This particular play area had an enclosed section that I could actually stand up in, thanks be the maker, my head just an inch or two from the ceiling. It was circular, about 5 feet across, and for whatever reason my two-year-old Jaxon loved this part of the structure. Probably because he didn’t have to really climb anything to get to it, just one tube crawl into the enclosure.
Jaxon and I were in this thing for awhile; playing tag-like, him jumping around, and of course his new Buzz and Woody pals were with us. At one point I picked him up and while holding him with his back to my shoulder, held him so that his feet were on the enclosure’s ceiling. “Jaxon is walking on the ceiling! Jaxon is jumping on the ceiling!” and I moved his feet around so it seemed like he was doing so.
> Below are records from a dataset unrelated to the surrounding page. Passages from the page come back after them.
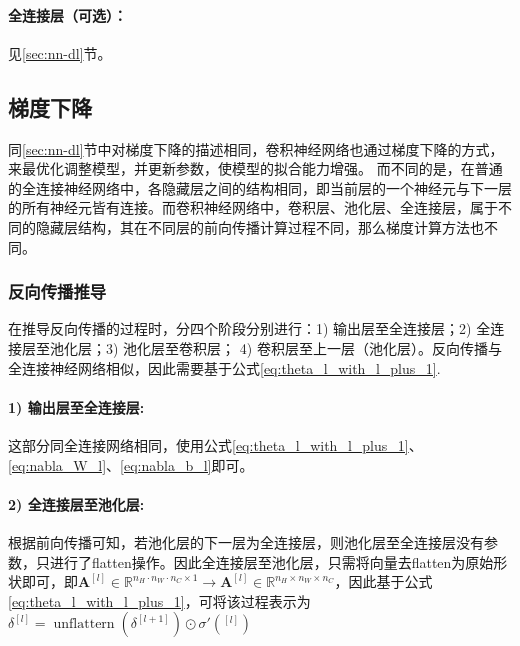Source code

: \paragraph{全连接层（可选）：}
见\ref{sec:nn-dl}节。

\subsection{梯度下降}
同\ref{sec:nn-dl}节中对梯度下降的描述相同，卷积神经网络也通过梯度下降的方式，来最优化调整模型，并更新参数，使模型的拟合能力增强。
而不同的是，在普通的全连接神经网络中，各隐藏层之间的结构相同，即当前层的一个神经元与下一层的所有神经元皆有连接。而卷积神经网络中，卷积层、池化层、全连接层，属于不同的隐藏层结构，其在不同层的前向传播计算过程不同，那么梯度计算方法也不同。
\subsubsection{反向传播推导}
在推导反向传播的过程时，分四个阶段分别进行：1) 输出层至全连接层；2) 全连接层至池化层；3) 池化层至卷积层； 4) 卷积层至上一层（池化层）。反向传播与全连接神经网络相似，因此需要基于公式\ref{eq:theta_l_with_l_plus_1}. 
\paragraph{1) 输出层至全连接层:}这部分同全连接网络相同，使用公式\ref{eq:theta_l_with_l_plus_1}、\ref{eq:nabla_W_l}、\ref{eq:nabla_b_l}即可。
\paragraph{2) 全连接层至池化层:}
根据前向传播可知，若池化层的下一层为全连接层，则池化层至全连接层没有参数，只进行了flatten操作。因此全连接层至池化层，只需将向量去flatten为原始形状即可，即$\mathbf{A}^{[l]} \in \mathbb{R}^{n_H \cdot n_W \cdot n_C \times 1} \rightarrow \mathbf{A}^{[l]} \in  \mathbb{R}^{n_H \times n_W \times n_C}$，因此基于公式\ref{eq:theta_l_with_l_plus_1}，可将该过程表示为$\delta^{[l]} = \operatorname{unflattern}\left(\delta ^{[l + 1]}\right) \odot \sigma ' \left(^{[l]}\right)$
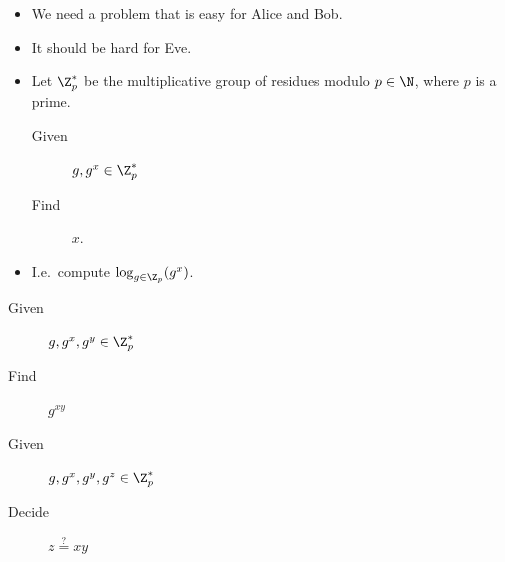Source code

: \begin{frame}
  \begin{solution}[Requirements]
    \begin{itemize}
      \item We need a problem that is easy for Alice and Bob.
      \item It should be hard for Eve.
    \end{itemize}
  \end{solution}
\end{frame}

\begin{frame}
  \begin{definition}
    \begin{itemize}
      \item Let \(\Z_p^*\) be the multiplicative group of residues modulo 
        \(p\in \N\), where \(p\) is a prime.

        \pause{}

        \begin{description}
          \item[Given] \(g, g^x\in \Z_p^*\)
          \item[Find] \(x\).
        \end{description}

      \item I.e.\ compute \(\log_{g\in \Z_p}(g^x)\).
    \end{itemize}
  \end{definition}
\end{frame}

\begin{frame}
  \begin{definition}
    \begin{description}
      \item[Given] \(g, g^x, g^y\in \Z_p^*\)
      \item[Find] \(g^{xy}\)
    \end{description}
  \end{definition}

  \pause{}
  
  \begin{definition}
    \begin{description}
      \item[Given] \(g, g^x, g^y, g^z\in \Z_p^*\)
      \item[Decide] \(z \stackrel{?}{=} xy\)
    \end{description}
  \end{definition}
\end{frame}

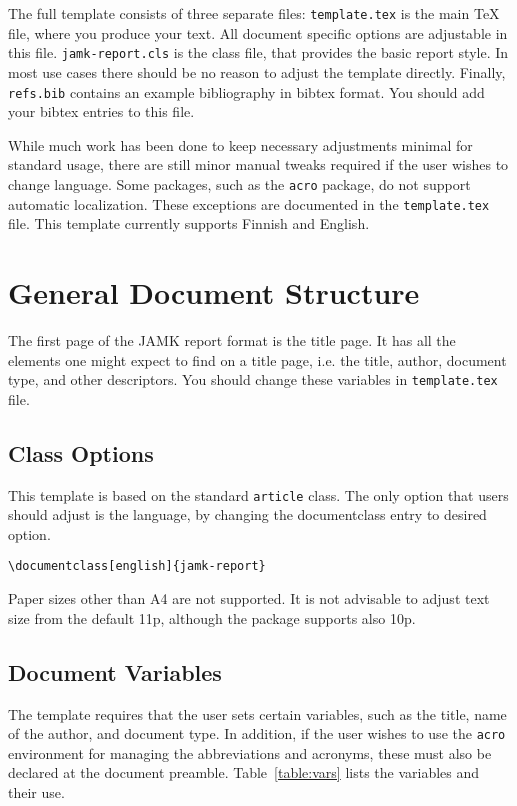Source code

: \documentclass[english]{jamk-report}
\begin{document}
The full template consists of three separate files: \texttt{template.tex}
is the main TeX file, where you produce your text. All document specific
options are adjustable in this file. \texttt{jamk-report.cls}
is the class file, that provides the basic report style. In most use cases there should be
no reason to adjust the template directly. Finally, \texttt{refs.bib} contains
an example bibliography in bibtex format. You should add your bibtex entries to this file.

While much work has been done to keep necessary adjustments minimal for
standard usage, there are still minor manual tweaks required if the user
wishes to change language. Some packages, such as the \texttt{acro} package,
do not support automatic localization. These exceptions are documented in the
\texttt{template.tex} file. This template currently supports Finnish and English.


\section{General Document Structure}

The first page of the JAMK report format is the title page. It has all the
elements one might expect to find on a title page, i.e. the title, author,
document type, and other descriptors. You should change these variables
in \texttt{template.tex} file.

\subsection{Class Options}

This template is based on the standard \texttt{article} class. The only option
that users should adjust is the language, by changing the documentclass entry
to desired option.

\begin{verbatim}
\documentclass[english]{jamk-report}
\end{verbatim}

\noindent
Paper sizes other than A4 are not supported. It is not advisable to adjust text
size from the default 11p, although the package supports also 10p.

\subsection{Document Variables}

The template requires that the user sets certain variables, such as the title,
name of the author, and document type. In addition, if the user wishes to use
the \texttt{acro} environment for managing the abbreviations and acronyms, these
must also be declared at the document preamble. Table~\ref{table:vars} lists
the variables and their use.
\end{document}
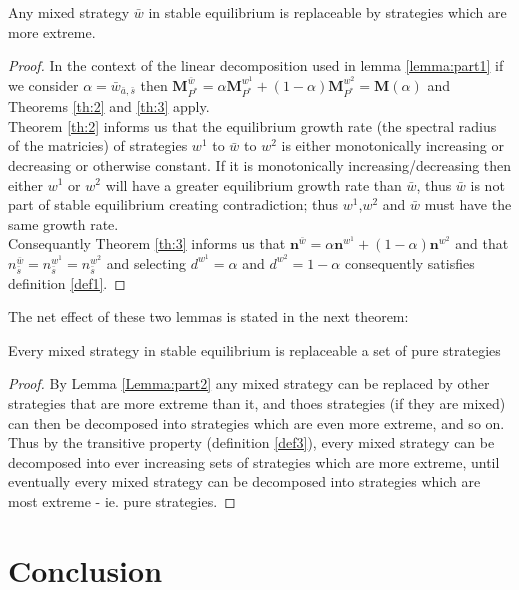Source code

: \begin{Lemma}\label{Lemma:part2}
Any mixed strategy $\bar{w}$ in stable equilibrium is replaceable by strategies which are more extreme.
\end{Lemma}
\begin{proof}
In the context of the linear decomposition used in lemma \ref{lemma:part1} if we consider $\alpha = \bar{w}_{\bar{a},\bar{s}}$ then $\mathbf{M}_{P^*}^{\bar{w}} = \alpha\mathbf{M}_{P^*}^{w^1} + (1-\alpha)\mathbf{M}_{P^*}^{w^2} = \mathbf{M}(\alpha)$ and Theorems \ref{th:2} and \ref{th:3} apply.\\
Theorem \ref{th:2} informs us that the equilibrium growth rate (the spectral radius of the matricies) of strategies $w^1$ to $\bar{w}$ to $w^2$ is either monotonically increasing or decreasing or otherwise constant.
If it is monotonically increasing/decreasing then either $w^1$ or $w^2$ will have a greater equilibrium growth rate than $\bar{w}$, thus $\bar{w}$ is not part of stable equilibrium creating contradiction; thus $w^1$,$w^2$ and $\bar{w}$ must have the same growth rate.\\
Consequantly Theorem \ref{th:3} informs us that $\mathbf{n}^{\bar{w}} = \alpha \mathbf{n}^{w^1} + (1-\alpha)\mathbf{n}^{w^2}$ and that $n^{\bar{w}}_{\bar{s}} = n^{w^1}_{\bar{s}} = n^{w^2}_{\bar{s}}$ and selecting $d^{w^1} = \alpha$ and $d^{w^2} = 1-\alpha$ consequently satisfies definition \ref{def1}.
\end{proof}

The net effect of these two lemmas is stated in the next theorem:

\begin{Theorem}\label{the_proof}
Every mixed strategy in stable equilibrium is replaceable a set of pure strategies 
\end{Theorem}
\begin{proof}
By Lemma \ref{Lemma:part2} any mixed strategy can be replaced by other strategies that are more extreme than it, and thoes strategies (if they are mixed) can then be decomposed into strategies which are even more extreme, and so on.
Thus by the transitive property (definition \ref{def3}), every mixed strategy can be decomposed into ever increasing sets of strategies which are more extreme, until eventually every mixed strategy can be decomposed into strategies which are most extreme - ie. pure strategies.
\end{proof}

\section{Conclusion}

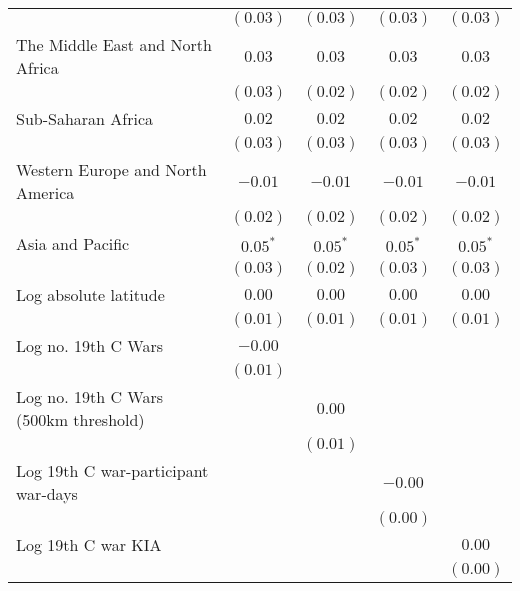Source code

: \begin{table}[H]
\begin{center}
{\begin{tabular}{l c c c c}
                                      & $(0.03)$    & $(0.03)$    & $(0.03)$    & $(0.03)$    \\
The Middle East and North Africa      & $0.03$      & $0.03$      & $0.03$      & $0.03$      \\
                                      & $(0.03)$    & $(0.02)$    & $(0.02)$    & $(0.02)$    \\
Sub-Saharan Africa                    & $0.02$      & $0.02$      & $0.02$      & $0.02$      \\
                                      & $(0.03)$    & $(0.03)$    & $(0.03)$    & $(0.03)$    \\
Western Europe and North America      & $-0.01$     & $-0.01$     & $-0.01$     & $-0.01$     \\
                                      & $(0.02)$    & $(0.02)$    & $(0.02)$    & $(0.02)$    \\
Asia and Pacific                      & $0.05^{*}$  & $0.05^{*}$  & $0.05^{*}$  & $0.05^{*}$  \\
                                      & $(0.03)$    & $(0.02)$    & $(0.03)$    & $(0.03)$    \\
Log absolute latitude                 & $0.00$      & $0.00$      & $0.00$      & $0.00$      \\
                                      & $(0.01)$    & $(0.01)$    & $(0.01)$    & $(0.01)$    \\
Log no. 19th C Wars                   & $-0.00$     &             &             &             \\
                                      & $(0.01)$    &             &             &             \\
Log no. 19th C Wars (500km threshold) &             & $0.00$      &             &             \\
                                      &             & $(0.01)$    &             &             \\
Log 19th C war-participant war-days   &             &             & $-0.00$     &             \\
                                      &             &             & $(0.00)$    &             \\
Log 19th C war KIA                    &             &             &             & $0.00$      \\
                                      &             &             &             & $(0.00)$    \\

\end{tabular}}
\end{center}
\end{table}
He loved it; he was cracking up as he trotted around the ceiling of this thing. I held him up in that manner, near upside-down, for about 30–40 seconds before lowering his feet. While still holding him, he let out a giggle and then said the word.
“Again!”
No problem. He was laughing, I was laughing, we did it again; a walk around the ceiling of the play area. 30–40 seconds later I brought his feet down and put him right-side up.
“Again!”
“Again!”
“Again!”
After about 6–7 times of lifting him up and bringing him down I was ready for something else. However, he was not. When I started to put him down on his feet he did that little kid thing where they bend their knees, tuck their feet up under their butt, and make it near impossible for you to set them down because you don’t want them to face plant.
“Again!” — this time with a good helping of exasperation added in.
So I lifted him up again and we went for another ceiling walk. His exasperation gone instantly, laughing resumes, all is well. But after another half dozen or more laps, daddy was done. Instead of trying to put him down into a standing position, I just cradled him in my arms and sat down. As smooth as this move was, the result was one unhappy little boy.
“Again! Again! Again!” Sad face. Tears. Big lip. “AGAIN!”
It was the same thing over and over and over again, and Jaxon wanted it to keep going on and on and on. The repetitive activity was alive to him, and it was my tiredness that killed it.
“This is exactly what Chesterton was talking about.” That’s what popped in my mind as I held my sweaty little boy, listening to his chant of “Again!”
One of favorite books of all time is Orthodoxy by G.K. Chesteron. Chesterton was the C.S. Lewis, the Ravi Zacharias, of his day; a brilliant mind, prolific author, and profound voice for the church. I first learned about his book Orthodoxy through the music of Rich Mullins, as his song “The Color Green” is influenced by the chapter “The Ethics of Elfland.” The entire Orthodoxy book is incredible, and I encourage you to read it (get it for free HERE), but the Elfland chapter is one I’ve reread time and time again.
I’m incredibly thankful that while holding my sweaty little buddy, and while he yelled, “again! again! again!” that I was reminded of this beautiful prose on the heart of God:
All the towering materialism which dominates the modern mind rests ultimately upon one assumption; a false assumption. It is supposed that if a thing goes on repeating itself it is probably dead; a piece of clockwork. People feel that if the universe was personal it would vary; if the sun were alive it would dance. This is a fallacy even in relation to known fact. For the variation in human affairs is generally brought into them, not by life, but by death; by the dying down or breaking off of their strength or desire.
A man varies his movements because of some slight element of failure or fatigue. He gets into an bus because he is tired of walking; or he walks because he is tired of sitting still. The very speed and ecstasy of his life would have the stillness of death. The sun rises every morning. I do not rise every morning; but the variation is due not to my activity, but to my inaction.
Now, to put the matter in a popular phrase, it might be true that the sun rises regularly because he never gets tired of rising. His routine might be due, not to a lifelessness, but to a rush of life. The thing I mean can be seen, for instance, in children, when they find some game or joke that they specially enjoy. A child kicks his legs rhythmically through excess, not absence, of life. Because children have abounding vitality, because they are in spirit fierce and free, therefore they want things repeated and unchanged. They always say, “Do it again”; and the grown-up person does it again until he is nearly dead. For grown-up people are not strong enough to exult in monotony.
But perhaps God is strong enough to exult in monotony. It is possible that God says every morning, “Do it again” to the sun; and every evening, “Do it again” to the moon. It may not be automatic necessity that makes all daisies alike; it may be that God makes every daisy separately, but has never got tired of making them. It may be that He has the eternal appetite of infancy; for we have sinned and grown old, and our Father is younger than we.